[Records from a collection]
----------------------------------------
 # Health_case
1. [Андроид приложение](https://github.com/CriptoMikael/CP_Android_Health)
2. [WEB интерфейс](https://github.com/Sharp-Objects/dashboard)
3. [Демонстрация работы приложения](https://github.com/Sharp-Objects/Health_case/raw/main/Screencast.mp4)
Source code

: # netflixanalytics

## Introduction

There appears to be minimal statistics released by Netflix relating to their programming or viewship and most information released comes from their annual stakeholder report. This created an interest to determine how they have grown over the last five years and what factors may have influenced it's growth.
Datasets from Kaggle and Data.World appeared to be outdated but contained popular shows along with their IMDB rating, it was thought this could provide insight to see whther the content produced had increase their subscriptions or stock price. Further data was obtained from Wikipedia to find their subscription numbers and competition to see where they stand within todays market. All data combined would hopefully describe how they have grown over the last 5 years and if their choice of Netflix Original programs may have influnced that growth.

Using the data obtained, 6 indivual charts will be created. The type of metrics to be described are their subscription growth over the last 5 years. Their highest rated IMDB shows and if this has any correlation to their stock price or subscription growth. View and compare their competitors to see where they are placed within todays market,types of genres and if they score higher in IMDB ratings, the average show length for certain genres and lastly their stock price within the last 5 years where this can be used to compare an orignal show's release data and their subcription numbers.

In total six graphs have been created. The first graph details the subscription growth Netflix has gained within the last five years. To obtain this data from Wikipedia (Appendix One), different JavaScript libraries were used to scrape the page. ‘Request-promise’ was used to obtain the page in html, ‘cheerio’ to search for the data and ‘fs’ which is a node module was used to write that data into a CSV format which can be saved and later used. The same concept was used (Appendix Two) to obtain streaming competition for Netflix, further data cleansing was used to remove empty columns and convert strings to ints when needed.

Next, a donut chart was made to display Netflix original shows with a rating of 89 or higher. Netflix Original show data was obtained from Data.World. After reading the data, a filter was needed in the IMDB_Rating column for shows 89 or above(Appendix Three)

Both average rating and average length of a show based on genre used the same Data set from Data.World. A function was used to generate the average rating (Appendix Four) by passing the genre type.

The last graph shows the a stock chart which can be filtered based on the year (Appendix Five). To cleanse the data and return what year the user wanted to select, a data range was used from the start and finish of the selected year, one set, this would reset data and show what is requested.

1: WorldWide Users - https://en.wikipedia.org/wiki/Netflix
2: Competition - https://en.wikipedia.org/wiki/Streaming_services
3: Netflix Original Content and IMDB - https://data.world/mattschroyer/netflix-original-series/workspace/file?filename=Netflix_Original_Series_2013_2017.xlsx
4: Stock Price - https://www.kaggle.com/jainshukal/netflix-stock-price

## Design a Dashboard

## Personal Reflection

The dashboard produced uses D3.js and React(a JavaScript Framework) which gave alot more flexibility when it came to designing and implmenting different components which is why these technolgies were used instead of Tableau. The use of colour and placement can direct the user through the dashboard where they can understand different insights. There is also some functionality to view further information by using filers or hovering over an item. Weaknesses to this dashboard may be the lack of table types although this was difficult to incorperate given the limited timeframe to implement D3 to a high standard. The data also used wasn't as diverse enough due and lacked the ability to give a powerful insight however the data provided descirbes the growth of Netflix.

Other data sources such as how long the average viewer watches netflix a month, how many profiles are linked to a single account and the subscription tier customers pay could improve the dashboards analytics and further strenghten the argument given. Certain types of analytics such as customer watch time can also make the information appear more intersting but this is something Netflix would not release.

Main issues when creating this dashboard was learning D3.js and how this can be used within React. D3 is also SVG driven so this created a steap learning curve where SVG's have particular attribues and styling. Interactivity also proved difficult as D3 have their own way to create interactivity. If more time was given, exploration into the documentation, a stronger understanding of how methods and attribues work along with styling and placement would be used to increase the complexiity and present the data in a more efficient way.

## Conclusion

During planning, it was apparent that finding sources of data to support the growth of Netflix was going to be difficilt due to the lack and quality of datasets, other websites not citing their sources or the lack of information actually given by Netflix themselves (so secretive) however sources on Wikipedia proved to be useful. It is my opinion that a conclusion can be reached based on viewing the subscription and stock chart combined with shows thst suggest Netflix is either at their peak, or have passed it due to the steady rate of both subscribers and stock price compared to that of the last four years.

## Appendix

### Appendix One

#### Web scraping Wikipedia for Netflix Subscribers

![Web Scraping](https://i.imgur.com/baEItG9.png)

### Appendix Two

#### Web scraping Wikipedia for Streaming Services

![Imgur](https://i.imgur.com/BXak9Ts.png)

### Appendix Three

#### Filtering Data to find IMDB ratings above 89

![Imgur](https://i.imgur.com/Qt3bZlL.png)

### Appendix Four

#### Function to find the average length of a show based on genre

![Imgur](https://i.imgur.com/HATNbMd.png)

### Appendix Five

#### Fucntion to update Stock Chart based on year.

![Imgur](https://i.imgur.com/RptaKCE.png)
----------------------------------------
» Problem details
Every record, from top to bottom, must be transcribed exactly.

» Result below
 # Health_case
1. [Андроид приложение](https://github.com/CriptoMikael/CP_Android_Health)
2. [WEB интерфейс](https://github.com/Sharp-Objects/dashboard)
3. [Демонстрация работы приложения](https://github.com/Sharp-Objects/Health_case/raw/main/Screencast.mp4)
Source code

: # netflixanalytics

## Introduction

There appears to be minimal statistics released by Netflix relating to their programming or viewship and most information released comes from their annual stakeholder report. This created an interest to determine how they have grown over the last five years and what factors may have influenced it's growth.
Datasets from Kaggle and Data.World appeared to be outdated but contained popular shows along with their IMDB rating, it was thought this could provide insight to see whther the content produced had increase their subscriptions or stock price. Further data was obtained from Wikipedia to find their subscription numbers and competition to see where they stand within todays market. All data combined would hopefully describe how they have grown over the last 5 years and if their choice of Netflix Original programs may have influnced that growth.

Using the data obtained, 6 indivual charts will be created. The type of metrics to be described are their subscription growth over the last 5 years. Their highest rated IMDB shows and if this has any correlation to their stock price or subscription growth. View and compare their competitors to see where they are placed within todays market,types of genres and if they score higher in IMDB ratings, the average show length for certain genres and lastly their stock price within the last 5 years where this can be used to compare an orignal show's release data and their subcription numbers.

In total six graphs have been created. The first graph details the subscription growth Netflix has gained within the last five years. To obtain this data from Wikipedia (Appendix One), different JavaScript libraries were used to scrape the page. ‘Request-promise’ was used to obtain the page in html, ‘cheerio’ to search for the data and ‘fs’ which is a node module was used to write that data into a CSV format which can be saved and later used. The same concept was used (Appendix Two) to obtain streaming competition for Netflix, further data cleansing was used to remove empty columns and convert strings to ints when needed.

Next, a donut chart was made to display Netflix original shows with a rating of 89 or higher. Netflix Original show data was obtained from Data.World. After reading the data, a filter was needed in the IMDB_Rating column for shows 89 or above(Appendix Three)

Both average rating and average length of a show based on genre used the same Data set from Data.World. A function was used to generate the average rating (Appendix Four) by passing the genre type.

The last graph shows the a stock chart which can be filtered based on the year (Appendix Five). To cleanse the data and return what year the user wanted to select, a data range was used from the start and finish of the selected year, one set, this would reset data and show what is requested.

1: WorldWide Users - https://en.wikipedia.org/wiki/Netflix
2: Competition - https://en.wikipedia.org/wiki/Streaming_services
3: Netflix Original Content and IMDB - https://data.world/mattschroyer/netflix-original-series/workspace/file?filename=Netflix_Original_Series_2013_2017.xlsx
4: Stock Price - https://www.kaggle.com/jainshukal/netflix-stock-price

## Design a Dashboard

## Personal Reflection

The dashboard produced uses D3.js and React(a JavaScript Framework) which gave alot more flexibility when it came to designing and implmenting different components which is why these technolgies were used instead of Tableau. The use of colour and placement can direct the user through the dashboard where they can understand different insights. There is also some functionality to view further information by using filers or hovering over an item. Weaknesses to this dashboard may be the lack of table types although this was difficult to incorperate given the limited timeframe to implement D3 to a high standard. The data also used wasn't as diverse enough due and lacked the ability to give a powerful insight however the data provided descirbes the growth of Netflix.

Other data sources such as how long the average viewer watches netflix a month, how many profiles are linked to a single account and the subscription tier customers pay could improve the dashboards analytics and further strenghten the argument given. Certain types of analytics such as customer watch time can also make the information appear more intersting but this is something Netflix would not release.

Main issues when creating this dashboard was learning D3.js and how this can be used within React. D3 is also SVG driven so this created a steap learning curve where SVG's have particular attribues and styling. Interactivity also proved difficult as D3 have their own way to create interactivity. If more time was given, exploration into the documentation, a stronger understanding of how methods and attribues work along with styling and placement would be used to increase the complexiity and present the data in a more efficient way.

## Conclusion

During planning, it was apparent that finding sources of data to support the growth of Netflix was going to be difficilt due to the lack and quality of datasets, other websites not citing their sources or the lack of information actually given by Netflix themselves (so secretive) however sources on Wikipedia proved to be useful. It is my opinion that a conclusion can be reached based on viewing the subscription and stock chart combined with shows thst suggest Netflix is either at their peak, or have passed it due to the steady rate of both subscribers and stock price compared to that of the last four years.

## Appendix

### Appendix One

#### Web scraping Wikipedia for Netflix Subscribers

![Web Scraping](https://i.imgur.com/baEItG9.png)

### Appendix Two

#### Web scraping Wikipedia for Streaming Services

![Imgur](https://i.imgur.com/BXak9Ts.png)

### Appendix Three

#### Filtering Data to find IMDB ratings above 89

![Imgur](https://i.imgur.com/Qt3bZlL.png)

### Appendix Four

#### Function to find the average length of a show based on genre

![Imgur](https://i.imgur.com/HATNbMd.png)

### Appendix Five

#### Fucntion to update Stock Chart based on year.

![Imgur](https://i.imgur.com/RptaKCE.png)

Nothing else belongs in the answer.